↓
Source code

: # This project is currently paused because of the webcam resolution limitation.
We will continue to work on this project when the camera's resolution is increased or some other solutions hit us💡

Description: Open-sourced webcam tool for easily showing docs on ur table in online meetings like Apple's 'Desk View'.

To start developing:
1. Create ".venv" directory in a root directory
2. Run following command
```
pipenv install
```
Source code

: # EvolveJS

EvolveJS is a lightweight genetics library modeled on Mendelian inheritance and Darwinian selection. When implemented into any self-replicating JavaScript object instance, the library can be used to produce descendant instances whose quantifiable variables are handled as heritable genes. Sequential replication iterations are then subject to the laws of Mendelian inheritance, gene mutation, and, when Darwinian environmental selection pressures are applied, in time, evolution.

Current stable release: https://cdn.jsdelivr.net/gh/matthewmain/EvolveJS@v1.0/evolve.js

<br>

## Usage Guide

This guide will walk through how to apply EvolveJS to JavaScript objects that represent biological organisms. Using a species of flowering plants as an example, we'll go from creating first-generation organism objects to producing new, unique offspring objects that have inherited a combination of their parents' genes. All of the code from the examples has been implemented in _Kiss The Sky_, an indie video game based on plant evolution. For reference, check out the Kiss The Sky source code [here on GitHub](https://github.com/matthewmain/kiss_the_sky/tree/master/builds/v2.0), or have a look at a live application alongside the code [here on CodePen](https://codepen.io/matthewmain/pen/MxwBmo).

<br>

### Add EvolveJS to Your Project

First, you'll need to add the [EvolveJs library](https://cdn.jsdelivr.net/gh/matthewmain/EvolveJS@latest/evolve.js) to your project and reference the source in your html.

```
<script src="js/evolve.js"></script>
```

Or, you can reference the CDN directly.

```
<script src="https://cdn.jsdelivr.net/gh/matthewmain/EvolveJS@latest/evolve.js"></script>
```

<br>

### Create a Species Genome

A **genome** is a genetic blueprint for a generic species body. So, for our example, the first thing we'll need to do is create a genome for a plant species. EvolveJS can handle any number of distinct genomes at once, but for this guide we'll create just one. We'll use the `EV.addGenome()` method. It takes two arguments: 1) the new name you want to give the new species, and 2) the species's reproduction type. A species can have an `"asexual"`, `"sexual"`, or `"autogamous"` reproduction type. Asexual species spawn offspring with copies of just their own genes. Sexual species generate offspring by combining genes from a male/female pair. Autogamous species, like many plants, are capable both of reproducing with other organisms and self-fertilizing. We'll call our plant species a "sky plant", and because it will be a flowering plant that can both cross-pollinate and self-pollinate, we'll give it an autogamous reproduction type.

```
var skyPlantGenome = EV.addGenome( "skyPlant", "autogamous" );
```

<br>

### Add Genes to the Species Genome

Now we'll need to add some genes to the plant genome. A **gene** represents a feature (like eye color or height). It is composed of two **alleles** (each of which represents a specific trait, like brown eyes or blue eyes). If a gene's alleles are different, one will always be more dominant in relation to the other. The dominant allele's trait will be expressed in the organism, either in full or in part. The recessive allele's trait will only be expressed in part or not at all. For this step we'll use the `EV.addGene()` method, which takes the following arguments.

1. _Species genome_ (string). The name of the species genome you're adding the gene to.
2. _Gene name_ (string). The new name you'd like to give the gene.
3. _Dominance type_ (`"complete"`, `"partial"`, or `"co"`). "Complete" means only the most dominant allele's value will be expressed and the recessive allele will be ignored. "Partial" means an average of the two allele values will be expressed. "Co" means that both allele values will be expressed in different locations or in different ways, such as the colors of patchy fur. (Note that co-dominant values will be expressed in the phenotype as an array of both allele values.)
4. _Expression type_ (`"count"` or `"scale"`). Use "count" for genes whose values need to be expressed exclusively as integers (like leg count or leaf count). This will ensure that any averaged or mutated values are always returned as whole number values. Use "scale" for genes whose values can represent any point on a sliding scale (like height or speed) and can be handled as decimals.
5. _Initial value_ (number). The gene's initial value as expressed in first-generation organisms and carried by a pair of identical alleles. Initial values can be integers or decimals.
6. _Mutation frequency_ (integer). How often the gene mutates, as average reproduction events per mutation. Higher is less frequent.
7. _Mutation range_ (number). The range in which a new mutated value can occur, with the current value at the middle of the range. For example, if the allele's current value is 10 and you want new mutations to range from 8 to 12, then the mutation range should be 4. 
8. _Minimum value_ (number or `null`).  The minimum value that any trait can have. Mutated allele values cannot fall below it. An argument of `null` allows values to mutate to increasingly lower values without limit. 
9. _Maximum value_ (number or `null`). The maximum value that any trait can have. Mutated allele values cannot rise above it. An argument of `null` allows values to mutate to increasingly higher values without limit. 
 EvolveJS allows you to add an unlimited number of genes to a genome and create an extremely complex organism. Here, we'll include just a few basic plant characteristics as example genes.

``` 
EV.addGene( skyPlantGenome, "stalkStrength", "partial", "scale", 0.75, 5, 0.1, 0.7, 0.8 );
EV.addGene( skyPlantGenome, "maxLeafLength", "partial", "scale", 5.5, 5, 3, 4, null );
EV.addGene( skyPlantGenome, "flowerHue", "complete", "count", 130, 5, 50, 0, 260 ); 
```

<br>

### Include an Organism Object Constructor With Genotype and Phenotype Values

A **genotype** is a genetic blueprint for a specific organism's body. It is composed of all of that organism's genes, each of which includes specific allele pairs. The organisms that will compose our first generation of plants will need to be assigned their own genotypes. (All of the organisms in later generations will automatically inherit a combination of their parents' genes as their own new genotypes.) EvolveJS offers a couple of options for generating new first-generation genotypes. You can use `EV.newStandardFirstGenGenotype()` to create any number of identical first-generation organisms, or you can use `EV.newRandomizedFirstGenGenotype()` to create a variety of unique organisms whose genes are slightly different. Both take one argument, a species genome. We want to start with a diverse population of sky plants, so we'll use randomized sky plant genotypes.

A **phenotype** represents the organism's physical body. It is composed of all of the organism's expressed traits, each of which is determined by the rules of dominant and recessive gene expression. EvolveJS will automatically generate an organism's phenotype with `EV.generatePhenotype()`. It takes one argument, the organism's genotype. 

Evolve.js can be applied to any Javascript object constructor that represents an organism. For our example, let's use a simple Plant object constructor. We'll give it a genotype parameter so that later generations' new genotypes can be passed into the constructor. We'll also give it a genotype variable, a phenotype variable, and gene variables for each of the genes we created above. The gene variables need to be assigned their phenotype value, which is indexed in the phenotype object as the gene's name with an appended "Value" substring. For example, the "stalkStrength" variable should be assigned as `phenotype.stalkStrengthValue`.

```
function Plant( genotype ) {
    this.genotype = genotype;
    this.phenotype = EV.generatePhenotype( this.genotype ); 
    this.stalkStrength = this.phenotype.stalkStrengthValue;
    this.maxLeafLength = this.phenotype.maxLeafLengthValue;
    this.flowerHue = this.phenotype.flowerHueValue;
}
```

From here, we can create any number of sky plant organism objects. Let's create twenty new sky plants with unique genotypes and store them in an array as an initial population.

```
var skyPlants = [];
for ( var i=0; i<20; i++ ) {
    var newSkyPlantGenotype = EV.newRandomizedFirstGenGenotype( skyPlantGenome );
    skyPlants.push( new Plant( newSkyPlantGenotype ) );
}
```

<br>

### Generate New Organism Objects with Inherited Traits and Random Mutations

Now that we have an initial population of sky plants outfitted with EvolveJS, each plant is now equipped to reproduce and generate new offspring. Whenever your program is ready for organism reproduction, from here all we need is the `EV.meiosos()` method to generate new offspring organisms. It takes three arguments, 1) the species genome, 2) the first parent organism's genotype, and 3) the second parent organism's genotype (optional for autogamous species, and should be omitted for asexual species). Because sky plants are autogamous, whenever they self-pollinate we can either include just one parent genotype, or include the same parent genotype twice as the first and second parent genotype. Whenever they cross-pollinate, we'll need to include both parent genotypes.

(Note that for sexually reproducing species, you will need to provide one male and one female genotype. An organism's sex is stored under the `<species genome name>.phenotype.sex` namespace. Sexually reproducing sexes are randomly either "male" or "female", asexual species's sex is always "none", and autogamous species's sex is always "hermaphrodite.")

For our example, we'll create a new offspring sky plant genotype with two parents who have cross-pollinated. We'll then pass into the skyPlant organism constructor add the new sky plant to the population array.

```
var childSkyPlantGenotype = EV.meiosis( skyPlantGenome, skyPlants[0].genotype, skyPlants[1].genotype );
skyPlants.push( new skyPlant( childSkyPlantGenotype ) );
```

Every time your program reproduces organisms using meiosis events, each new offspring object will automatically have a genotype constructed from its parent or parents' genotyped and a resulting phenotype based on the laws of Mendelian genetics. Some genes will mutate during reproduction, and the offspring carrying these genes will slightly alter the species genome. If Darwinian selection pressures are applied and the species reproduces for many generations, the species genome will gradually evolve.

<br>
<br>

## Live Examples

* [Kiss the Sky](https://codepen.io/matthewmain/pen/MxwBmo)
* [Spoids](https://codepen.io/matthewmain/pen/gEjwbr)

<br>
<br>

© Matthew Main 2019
↑
Scan the lines above for "implemented", then copy every one that has it.

EvolveJS is a lightweight genetics library modeled on Mendelian inheritance and Darwinian selection. When implemented into any self-replicating JavaScript object instance, the library can be used to produce descendant instances whose quantifiable variables are handled as heritable genes. Sequential replication iterations are then subject to the laws of Mendelian inheritance, gene mutation, and, when Darwinian environmental selection pressures are applied, in time, evolution.
This guide will walk through how to apply EvolveJS to JavaScript objects that represent biological organisms. Using a species of flowering plants as an example, we'll go from creating first-generation organism objects to producing new, unique offspring objects that have inherited a combination of their parents' genes. All of the code from the examples has been implemented in _Kiss The Sky_, an indie video game based on plant evolution. For reference, check out the Kiss The Sky source code [here on GitHub](https://github.com/matthewmain/kiss_the_sky/tree/master/builds/v2.0), or have a look at a live application alongside the code [here on CodePen](https://codepen.io/matthewmain/pen/MxwBmo).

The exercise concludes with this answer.